PROBLEM DETAILS >>
Can you quote, word for word, every line from the first line of the records below through the line containing "我们已经抛弃了遍布的新闻机构", and nothing else?

SUPPLIED INFORMATION >>
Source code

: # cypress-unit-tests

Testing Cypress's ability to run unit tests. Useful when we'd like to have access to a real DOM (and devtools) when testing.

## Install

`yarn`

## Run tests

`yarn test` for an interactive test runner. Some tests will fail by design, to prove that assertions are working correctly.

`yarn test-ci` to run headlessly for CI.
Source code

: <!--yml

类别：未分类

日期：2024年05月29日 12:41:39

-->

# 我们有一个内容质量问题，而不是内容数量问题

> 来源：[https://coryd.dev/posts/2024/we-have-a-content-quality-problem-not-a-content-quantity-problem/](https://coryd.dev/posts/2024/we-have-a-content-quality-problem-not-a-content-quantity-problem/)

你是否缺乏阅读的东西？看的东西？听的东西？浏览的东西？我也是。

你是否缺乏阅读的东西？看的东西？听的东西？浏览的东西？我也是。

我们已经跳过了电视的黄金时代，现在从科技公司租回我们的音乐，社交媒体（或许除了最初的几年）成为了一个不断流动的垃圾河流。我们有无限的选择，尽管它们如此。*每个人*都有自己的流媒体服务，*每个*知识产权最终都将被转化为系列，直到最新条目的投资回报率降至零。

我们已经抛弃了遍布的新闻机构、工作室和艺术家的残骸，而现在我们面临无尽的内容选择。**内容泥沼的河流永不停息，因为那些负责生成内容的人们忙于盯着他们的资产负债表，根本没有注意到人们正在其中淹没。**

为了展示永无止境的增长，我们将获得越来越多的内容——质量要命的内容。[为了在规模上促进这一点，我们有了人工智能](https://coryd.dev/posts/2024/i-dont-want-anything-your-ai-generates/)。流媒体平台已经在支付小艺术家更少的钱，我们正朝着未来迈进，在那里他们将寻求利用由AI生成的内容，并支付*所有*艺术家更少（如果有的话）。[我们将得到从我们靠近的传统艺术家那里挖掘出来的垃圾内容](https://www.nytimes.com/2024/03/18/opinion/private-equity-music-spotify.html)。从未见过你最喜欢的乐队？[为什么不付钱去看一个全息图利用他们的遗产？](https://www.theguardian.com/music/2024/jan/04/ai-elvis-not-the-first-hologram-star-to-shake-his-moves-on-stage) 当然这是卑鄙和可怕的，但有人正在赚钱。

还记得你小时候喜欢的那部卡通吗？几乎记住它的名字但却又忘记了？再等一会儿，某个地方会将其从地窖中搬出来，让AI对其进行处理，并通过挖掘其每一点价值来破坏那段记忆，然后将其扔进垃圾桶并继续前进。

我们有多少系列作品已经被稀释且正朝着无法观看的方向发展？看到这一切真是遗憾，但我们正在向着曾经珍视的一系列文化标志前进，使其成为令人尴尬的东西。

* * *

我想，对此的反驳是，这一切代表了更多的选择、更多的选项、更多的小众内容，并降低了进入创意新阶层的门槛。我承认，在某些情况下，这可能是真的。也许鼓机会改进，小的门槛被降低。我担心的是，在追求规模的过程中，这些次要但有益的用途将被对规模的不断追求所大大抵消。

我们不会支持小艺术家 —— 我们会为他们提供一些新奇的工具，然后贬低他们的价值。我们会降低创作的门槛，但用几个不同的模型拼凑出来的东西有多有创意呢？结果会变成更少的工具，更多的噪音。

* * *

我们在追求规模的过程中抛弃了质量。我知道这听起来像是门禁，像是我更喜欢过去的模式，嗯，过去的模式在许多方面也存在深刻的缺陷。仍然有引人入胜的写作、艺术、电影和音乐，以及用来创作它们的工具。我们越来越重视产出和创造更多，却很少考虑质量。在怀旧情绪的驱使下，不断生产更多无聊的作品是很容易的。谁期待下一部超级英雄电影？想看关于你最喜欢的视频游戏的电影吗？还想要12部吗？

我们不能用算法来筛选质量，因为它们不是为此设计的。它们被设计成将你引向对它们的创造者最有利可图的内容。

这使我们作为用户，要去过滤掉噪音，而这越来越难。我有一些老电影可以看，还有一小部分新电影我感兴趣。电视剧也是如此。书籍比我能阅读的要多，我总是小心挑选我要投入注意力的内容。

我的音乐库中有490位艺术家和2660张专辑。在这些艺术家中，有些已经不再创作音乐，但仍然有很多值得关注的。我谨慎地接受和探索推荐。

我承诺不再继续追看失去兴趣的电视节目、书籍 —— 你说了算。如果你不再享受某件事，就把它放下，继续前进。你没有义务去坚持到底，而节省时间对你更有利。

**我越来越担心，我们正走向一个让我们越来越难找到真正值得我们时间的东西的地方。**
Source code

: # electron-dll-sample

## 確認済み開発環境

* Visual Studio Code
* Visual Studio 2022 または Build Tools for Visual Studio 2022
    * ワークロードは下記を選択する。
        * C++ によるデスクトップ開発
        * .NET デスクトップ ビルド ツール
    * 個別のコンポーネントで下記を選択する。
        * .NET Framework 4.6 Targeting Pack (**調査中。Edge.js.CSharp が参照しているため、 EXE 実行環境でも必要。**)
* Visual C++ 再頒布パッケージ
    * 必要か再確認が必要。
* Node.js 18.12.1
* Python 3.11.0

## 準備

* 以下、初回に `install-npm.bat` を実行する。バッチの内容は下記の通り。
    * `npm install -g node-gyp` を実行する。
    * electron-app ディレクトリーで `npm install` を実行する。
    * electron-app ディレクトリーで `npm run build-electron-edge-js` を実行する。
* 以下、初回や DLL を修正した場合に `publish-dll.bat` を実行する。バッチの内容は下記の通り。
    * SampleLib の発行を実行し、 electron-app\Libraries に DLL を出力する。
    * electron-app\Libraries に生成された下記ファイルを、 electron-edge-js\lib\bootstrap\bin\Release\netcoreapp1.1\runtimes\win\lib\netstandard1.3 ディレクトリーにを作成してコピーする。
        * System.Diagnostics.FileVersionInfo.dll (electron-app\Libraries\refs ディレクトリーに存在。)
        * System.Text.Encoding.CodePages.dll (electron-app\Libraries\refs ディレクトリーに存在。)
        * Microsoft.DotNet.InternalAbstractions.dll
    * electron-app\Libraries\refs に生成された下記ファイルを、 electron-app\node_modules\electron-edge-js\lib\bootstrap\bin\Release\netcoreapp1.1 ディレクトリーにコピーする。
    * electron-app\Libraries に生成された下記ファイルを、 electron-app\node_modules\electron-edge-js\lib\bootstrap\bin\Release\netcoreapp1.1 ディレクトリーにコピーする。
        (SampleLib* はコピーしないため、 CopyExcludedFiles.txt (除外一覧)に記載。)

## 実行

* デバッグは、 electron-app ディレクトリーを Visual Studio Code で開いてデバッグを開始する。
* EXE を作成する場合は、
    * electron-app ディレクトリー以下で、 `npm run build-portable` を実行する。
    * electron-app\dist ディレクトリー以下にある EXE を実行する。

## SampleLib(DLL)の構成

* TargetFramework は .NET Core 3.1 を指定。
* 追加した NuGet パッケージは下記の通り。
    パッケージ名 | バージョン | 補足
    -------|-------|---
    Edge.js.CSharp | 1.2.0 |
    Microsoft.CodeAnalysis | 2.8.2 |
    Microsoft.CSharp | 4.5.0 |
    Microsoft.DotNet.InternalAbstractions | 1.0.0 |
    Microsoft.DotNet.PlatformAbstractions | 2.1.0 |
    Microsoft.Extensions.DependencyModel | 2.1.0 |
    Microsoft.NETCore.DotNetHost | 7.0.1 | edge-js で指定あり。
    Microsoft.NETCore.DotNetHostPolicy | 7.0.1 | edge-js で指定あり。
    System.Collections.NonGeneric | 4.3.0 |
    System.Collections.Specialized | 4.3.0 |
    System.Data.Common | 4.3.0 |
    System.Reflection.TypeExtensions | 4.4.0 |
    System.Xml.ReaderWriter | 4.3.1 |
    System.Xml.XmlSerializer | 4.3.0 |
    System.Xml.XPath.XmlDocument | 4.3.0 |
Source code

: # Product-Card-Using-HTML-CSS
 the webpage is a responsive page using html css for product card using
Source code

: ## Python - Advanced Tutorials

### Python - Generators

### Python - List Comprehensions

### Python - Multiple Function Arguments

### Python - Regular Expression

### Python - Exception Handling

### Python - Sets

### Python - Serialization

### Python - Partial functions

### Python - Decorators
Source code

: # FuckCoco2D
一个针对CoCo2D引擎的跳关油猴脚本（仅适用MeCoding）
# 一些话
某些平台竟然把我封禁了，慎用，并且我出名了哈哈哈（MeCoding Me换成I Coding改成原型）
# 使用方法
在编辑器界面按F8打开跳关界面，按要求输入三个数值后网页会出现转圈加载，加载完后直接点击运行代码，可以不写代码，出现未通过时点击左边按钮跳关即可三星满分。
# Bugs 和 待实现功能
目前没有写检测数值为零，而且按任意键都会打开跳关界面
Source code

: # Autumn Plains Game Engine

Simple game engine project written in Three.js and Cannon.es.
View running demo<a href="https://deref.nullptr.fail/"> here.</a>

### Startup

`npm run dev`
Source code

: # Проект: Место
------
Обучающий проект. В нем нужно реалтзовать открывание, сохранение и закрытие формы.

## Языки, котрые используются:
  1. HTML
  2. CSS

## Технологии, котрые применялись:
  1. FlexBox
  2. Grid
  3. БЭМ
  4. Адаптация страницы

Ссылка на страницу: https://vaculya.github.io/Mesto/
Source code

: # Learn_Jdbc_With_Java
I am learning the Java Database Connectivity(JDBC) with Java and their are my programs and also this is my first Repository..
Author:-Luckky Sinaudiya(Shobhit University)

ANSWER BELOW >>
Source code

: # cypress-unit-tests

Testing Cypress's ability to run unit tests. Useful when we'd like to have access to a real DOM (and devtools) when testing.

## Install

`yarn`

## Run tests

`yarn test` for an interactive test runner. Some tests will fail by design, to prove that assertions are working correctly.

`yarn test-ci` to run headlessly for CI.
Source code

: <!--yml

类别：未分类

日期：2024年05月29日 12:41:39

-->

# 我们有一个内容质量问题，而不是内容数量问题

> 来源：[https://coryd.dev/posts/2024/we-have-a-content-quality-problem-not-a-content-quantity-problem/](https://coryd.dev/posts/2024/we-have-a-content-quality-problem-not-a-content-quantity-problem/)

你是否缺乏阅读的东西？看的东西？听的东西？浏览的东西？我也是。

你是否缺乏阅读的东西？看的东西？听的东西？浏览的东西？我也是。

我们已经跳过了电视的黄金时代，现在从科技公司租回我们的音乐，社交媒体（或许除了最初的几年）成为了一个不断流动的垃圾河流。我们有无限的选择，尽管它们如此。*每个人*都有自己的流媒体服务，*每个*知识产权最终都将被转化为系列，直到最新条目的投资回报率降至零。

我们已经抛弃了遍布的新闻机构、工作室和艺术家的残骸，而现在我们面临无尽的内容选择。**内容泥沼的河流永不停息，因为那些负责生成内容的人们忙于盯着他们的资产负债表，根本没有注意到人们正在其中淹没。**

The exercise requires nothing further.